■ **WORK ORDER**:
Below is a listing; repeat exactly the lines from the one containing "large = larges.pop()" to the one containing "- is_hidden (boolean)", both included.

[Start of Attachment]

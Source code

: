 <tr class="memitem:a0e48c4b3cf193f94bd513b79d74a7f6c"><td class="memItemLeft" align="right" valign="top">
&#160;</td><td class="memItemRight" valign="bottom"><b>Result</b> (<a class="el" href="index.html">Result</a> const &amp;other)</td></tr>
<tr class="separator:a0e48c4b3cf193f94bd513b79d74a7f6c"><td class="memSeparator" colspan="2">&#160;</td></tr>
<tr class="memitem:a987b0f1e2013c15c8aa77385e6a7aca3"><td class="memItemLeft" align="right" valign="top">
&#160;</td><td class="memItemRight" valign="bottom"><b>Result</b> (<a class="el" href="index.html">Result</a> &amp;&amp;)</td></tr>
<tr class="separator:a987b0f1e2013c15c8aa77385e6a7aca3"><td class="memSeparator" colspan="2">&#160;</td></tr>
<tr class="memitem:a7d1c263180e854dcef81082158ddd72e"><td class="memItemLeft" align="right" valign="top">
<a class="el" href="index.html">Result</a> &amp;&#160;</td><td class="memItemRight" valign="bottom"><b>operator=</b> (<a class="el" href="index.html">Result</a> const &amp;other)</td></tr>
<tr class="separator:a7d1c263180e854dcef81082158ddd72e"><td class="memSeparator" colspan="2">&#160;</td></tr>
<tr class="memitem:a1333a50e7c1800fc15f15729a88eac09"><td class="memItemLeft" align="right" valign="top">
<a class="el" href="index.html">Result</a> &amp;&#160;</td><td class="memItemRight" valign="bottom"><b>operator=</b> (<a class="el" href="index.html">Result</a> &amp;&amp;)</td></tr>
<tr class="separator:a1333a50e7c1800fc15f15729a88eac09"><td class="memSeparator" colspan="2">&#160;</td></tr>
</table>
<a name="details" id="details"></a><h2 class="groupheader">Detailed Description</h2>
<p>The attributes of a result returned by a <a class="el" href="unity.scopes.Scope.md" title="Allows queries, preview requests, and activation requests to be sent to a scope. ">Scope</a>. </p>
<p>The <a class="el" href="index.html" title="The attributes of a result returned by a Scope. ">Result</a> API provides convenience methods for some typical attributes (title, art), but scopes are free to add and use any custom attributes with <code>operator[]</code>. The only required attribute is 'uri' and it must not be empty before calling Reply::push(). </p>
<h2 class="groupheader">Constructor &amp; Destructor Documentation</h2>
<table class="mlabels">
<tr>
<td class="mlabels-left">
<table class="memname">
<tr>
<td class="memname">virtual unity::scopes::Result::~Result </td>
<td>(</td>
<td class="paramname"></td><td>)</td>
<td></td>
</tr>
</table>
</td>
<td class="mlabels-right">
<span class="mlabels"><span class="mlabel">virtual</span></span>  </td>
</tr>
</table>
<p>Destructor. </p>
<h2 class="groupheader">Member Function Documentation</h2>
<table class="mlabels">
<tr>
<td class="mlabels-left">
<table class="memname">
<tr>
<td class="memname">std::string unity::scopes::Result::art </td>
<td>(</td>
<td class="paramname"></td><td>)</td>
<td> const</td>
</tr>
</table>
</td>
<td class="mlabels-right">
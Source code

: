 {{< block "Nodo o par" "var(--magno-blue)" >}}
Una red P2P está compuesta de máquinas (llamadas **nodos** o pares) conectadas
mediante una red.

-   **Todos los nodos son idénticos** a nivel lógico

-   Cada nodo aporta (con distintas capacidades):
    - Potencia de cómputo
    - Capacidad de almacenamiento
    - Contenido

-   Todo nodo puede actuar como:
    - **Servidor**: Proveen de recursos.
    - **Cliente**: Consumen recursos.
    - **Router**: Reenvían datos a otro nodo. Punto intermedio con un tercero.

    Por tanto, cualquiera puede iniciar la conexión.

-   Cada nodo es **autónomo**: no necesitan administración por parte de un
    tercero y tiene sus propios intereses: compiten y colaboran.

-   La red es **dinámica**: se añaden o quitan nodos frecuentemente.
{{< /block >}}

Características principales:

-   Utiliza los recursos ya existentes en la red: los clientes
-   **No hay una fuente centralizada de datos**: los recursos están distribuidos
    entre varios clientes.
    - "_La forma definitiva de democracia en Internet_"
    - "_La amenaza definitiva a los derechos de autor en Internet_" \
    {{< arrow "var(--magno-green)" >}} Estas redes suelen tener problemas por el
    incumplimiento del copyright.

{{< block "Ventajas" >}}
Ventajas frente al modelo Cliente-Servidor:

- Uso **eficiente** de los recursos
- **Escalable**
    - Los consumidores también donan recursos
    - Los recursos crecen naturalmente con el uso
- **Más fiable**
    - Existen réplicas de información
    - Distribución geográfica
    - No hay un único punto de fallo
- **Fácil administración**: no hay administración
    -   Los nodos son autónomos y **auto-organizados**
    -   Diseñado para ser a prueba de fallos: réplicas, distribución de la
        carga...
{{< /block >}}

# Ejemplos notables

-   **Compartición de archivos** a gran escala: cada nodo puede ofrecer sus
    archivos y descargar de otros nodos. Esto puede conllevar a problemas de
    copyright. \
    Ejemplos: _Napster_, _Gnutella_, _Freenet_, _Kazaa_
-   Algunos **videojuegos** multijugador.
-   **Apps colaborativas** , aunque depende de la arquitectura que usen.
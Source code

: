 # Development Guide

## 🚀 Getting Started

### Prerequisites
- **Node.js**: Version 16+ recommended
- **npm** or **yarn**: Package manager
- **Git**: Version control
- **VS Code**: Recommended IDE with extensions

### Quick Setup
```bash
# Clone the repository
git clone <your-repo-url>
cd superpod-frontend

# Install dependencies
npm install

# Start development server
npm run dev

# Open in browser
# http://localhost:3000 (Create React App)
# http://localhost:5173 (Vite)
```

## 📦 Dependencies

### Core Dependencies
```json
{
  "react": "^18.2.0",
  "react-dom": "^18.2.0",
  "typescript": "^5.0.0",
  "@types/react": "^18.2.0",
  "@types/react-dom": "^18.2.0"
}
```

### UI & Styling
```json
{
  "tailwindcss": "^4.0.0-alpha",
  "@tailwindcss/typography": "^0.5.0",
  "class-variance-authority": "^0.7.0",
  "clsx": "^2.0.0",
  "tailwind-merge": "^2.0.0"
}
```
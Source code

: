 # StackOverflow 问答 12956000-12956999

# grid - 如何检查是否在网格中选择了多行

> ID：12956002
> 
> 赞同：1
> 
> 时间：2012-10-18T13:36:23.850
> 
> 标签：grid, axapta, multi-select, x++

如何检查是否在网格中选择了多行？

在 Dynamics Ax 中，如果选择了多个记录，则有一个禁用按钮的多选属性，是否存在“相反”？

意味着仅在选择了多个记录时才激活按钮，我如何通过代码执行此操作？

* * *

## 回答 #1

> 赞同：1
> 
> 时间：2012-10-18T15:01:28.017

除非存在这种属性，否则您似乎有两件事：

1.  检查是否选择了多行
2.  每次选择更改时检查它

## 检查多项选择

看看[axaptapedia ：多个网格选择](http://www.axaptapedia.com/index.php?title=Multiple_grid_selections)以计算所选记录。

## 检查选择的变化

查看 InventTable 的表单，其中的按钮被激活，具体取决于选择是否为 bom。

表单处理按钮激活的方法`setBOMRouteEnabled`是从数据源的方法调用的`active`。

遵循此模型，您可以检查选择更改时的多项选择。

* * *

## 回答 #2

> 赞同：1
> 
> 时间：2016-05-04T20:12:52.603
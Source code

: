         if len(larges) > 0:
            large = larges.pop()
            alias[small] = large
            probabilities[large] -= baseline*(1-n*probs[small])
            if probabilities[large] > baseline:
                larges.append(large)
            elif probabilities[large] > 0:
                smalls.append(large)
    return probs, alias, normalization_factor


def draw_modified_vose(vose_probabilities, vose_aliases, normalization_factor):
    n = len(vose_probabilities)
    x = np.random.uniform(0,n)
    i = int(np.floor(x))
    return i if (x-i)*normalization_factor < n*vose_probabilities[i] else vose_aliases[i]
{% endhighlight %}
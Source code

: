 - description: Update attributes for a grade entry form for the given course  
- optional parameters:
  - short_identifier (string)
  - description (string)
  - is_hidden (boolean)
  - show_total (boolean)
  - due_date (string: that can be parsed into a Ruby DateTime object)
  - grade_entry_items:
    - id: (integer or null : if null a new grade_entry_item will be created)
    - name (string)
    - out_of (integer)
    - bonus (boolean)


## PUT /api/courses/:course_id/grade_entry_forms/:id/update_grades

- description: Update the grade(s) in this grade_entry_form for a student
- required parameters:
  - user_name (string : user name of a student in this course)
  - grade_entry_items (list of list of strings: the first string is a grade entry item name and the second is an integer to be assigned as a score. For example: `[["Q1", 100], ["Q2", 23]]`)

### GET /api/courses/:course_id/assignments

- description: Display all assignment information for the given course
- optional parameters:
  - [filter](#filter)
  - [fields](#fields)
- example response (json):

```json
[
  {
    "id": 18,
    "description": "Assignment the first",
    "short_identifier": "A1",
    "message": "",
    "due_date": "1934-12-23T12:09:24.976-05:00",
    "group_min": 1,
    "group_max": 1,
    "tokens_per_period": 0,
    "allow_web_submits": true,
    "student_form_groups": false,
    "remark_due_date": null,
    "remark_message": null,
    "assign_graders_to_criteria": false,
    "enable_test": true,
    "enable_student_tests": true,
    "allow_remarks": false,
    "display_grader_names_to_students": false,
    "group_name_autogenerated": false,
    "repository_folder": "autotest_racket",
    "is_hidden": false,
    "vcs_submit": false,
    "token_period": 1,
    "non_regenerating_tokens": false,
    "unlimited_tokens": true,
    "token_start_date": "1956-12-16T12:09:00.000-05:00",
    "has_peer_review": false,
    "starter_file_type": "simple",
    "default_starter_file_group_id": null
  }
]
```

[End of Attachment]

■ **REPLY**:
            large = larges.pop()
            alias[small] = large
            probabilities[large] -= baseline*(1-n*probs[small])
            if probabilities[large] > baseline:
                larges.append(large)
            elif probabilities[large] > 0:
                smalls.append(large)
    return probs, alias, normalization_factor


def draw_modified_vose(vose_probabilities, vose_aliases, normalization_factor):
    n = len(vose_probabilities)
    x = np.random.uniform(0,n)
    i = int(np.floor(x))
    return i if (x-i)*normalization_factor < n*vose_probabilities[i] else vose_aliases[i]
{% endhighlight %}
Source code

: - description: Update attributes for a grade entry form for the given course  
- optional parameters:
  - short_identifier (string)
  - description (string)
  - is_hidden (boolean)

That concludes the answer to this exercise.